As ESB afficionados may recall, Annrai was the boss of Cape Clear Software, which was acquired by SaaS company Workday last year. Workday offers HR-as-a-Service plus Payroll, Worker Spend Management, Financials: ERP-as-a-Service, with a strong focus on human capital management.
Annrai agreed that the article was (sadly) still relevant, and made three further points
- HR must be strategic (not paper pushing) ...
- performance measurement must be automated and linked to business performance, not just subjective objectives - better BI (on hard business metrics) is the way to go.
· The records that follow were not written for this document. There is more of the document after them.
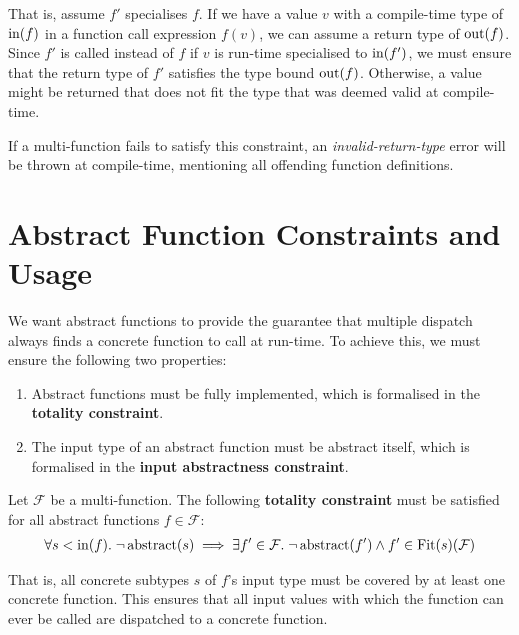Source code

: \noindent That is, assume $f'$ specialises $f$. If we have a value $v$ with a compile-time type of $\operatorname{in}(f)$ in a function call expression $f(v)$, we can assume a return type of $\operatorname{out}(f)$. Since $f'$ is called instead of $f$ if $v$ is run-time specialised to $\operatorname{in}(f')$, we must ensure that the return type of $f'$ satisfies the type bound $\operatorname{out}(f)$. Otherwise, a value might be returned that does not fit the type that was deemed valid at compile-time.

If a multi-function fails to satisfy this constraint, an \textit{invalid-return-type} error will be thrown at compile-time, mentioning all offending function definitions.



\section{Abstract Function Constraints and Usage} \label{section:abstract-function-constraints}

We want abstract functions to provide the guarantee that multiple dispatch always finds a concrete function to call at run-time. To achieve this, we must ensure the following two properties:
\begin{enumerate}
	\item Abstract functions must be fully implemented, which is formalised in the \textbf{totality constraint}.
	\item The input type of an abstract function must be abstract itself, which is formalised in the \textbf{input abstractness constraint}.
\end{enumerate}

\begin{definition} \label{def:totality-constraint}
	Let $\mathcal{F}$ be a multi-function. The following \textbf{totality constraint} must be satisfied for all abstract functions $f \in \mathcal{F}$:
	\begin{align*}
		\forall s < \operatorname{in}(f).\; \neg \operatorname{abstract}(s) \implies \exists f' \in \mathcal{F}.\; \neg \operatorname{abstract}(f') \land f' \in \operatorname{Fit}(s)(\mathcal{F})
	\end{align*}
\end{definition}

\noindent That is, all concrete subtypes $s$ of $f$'s input type must be covered by at least one concrete function. This ensures that all input values with which the function can ever be called are dispatched to a concrete function.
- HR tooling must breakdown the barrier between the workers it serves and the environment they work in
But what is the business model for HR? What value does HR provide at the business level, and how can we design a portfolio of services to maintain and enhance this business value? If HR is strategic, does this mean that each enterprise has different requirements for HR services?
Bureaucracies are relatively easy to automate, if that's what you want to do. You can make a bureaucracy faster and more efficient, and you can move a lot of clerical processing onto an online self-service portal. But making a system more efficient doesn't necessarily make it more effective. So good design requires system thinking at the business level, before you dive into computer systems architectures, service-oriented or otherwise.
Maybe I'm being old-fashioned, but I can't see that it makes much sense to invest in an SOA or SaaS project to reduce the headcount of the HR department by (say) 25% if you still don't have much idea what value the remaining 75% are going to provide, and how you are going to make them more effective.